**Record excerpts**

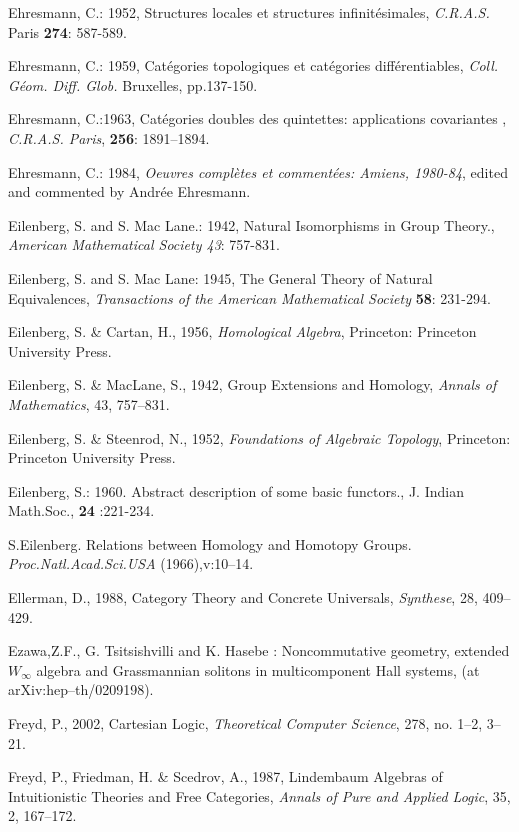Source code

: \documentclass[12pt]{article}
\theoremstyle{plain}
\theoremstyle{definition}
\numberwithin{equation}{section}
\begin{document}
\begin{thebibliography}{199}
Ehresmann, C.: 1952, Structures locales et structures infinit\'esimales, \emph{C.R.A.S.} Paris \textbf{274}: 587-589.

Ehresmann, C.: 1959, Cat\'egories topologiques et cat\'egories diff\'erentiables, \emph{Coll. G\'eom. Diff. Glob.} Bruxelles, pp.137-150.

Ehresmann, C.:1963, Cat\'egories doubles des quintettes: applications covariantes , \emph{C.R.A.S. Paris}, \textbf{256}: 1891--1894.

Ehresmann, C.: 1984, \emph{Oeuvres compl\`etes et  comment\'ees: Amiens, 1980-84}, edited and commented by Andr\'ee Ehresmann.

Eilenberg, S. and S. Mac Lane.: 1942, Natural Isomorphisms in Group Theory., \emph{American Mathematical Society 43}: 757-831.

Eilenberg, S. and S. Mac Lane: 1945, The General Theory of Natural Equivalences, \emph{Transactions of the American Mathematical Society} \textbf{58}: 231-294.

Eilenberg, S. \& Cartan, H., 1956, {\em Homological Algebra}, Princeton: Princeton University Press. 

Eilenberg, S. \& MacLane, S., 1942, Group Extensions and Homology, {\em Annals of Mathematics}, 43, 757--831. 

Eilenberg, S. \& Steenrod, N., 1952, {\em Foundations of Algebraic Topology}, Princeton: Princeton University Press. 

Eilenberg, S.: 1960. Abstract description of some basic functors., J. Indian Math.Soc., \textbf{24} :221-234.

S.Eilenberg. Relations between Homology and Homotopy Groups. {\em Proc.Natl.Acad.Sci.USA} (1966),v:10--14.  

Ellerman, D., 1988, Category Theory and Concrete Universals, {\em Synthese}, 28, 409--429. 

Ezawa,Z.F.,  G. Tsitsishvilli and K. Hasebe : Noncommutative geometry, extended $W_{\infty}$ algebra and Grassmannian solitons in multicomponent Hall systems, (at arXiv:hep--th/0209198).

Freyd, P., 2002, Cartesian Logic, {\em Theoretical Computer Science}, 278, no. 1--2, 3--21.  

Freyd, P., Friedman, H. \& Scedrov, A., 1987, Lindembaum Algebras of Intuitionistic Theories and Free Categories, {\em Annals of Pure and Applied Logic}, 35, 2, 167--172.


\end{thebibliography}
\end{document}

**Task details**
Once every line above has been checked for the string "Paris", give the number of matching lines and nothing more.

**Response area**
2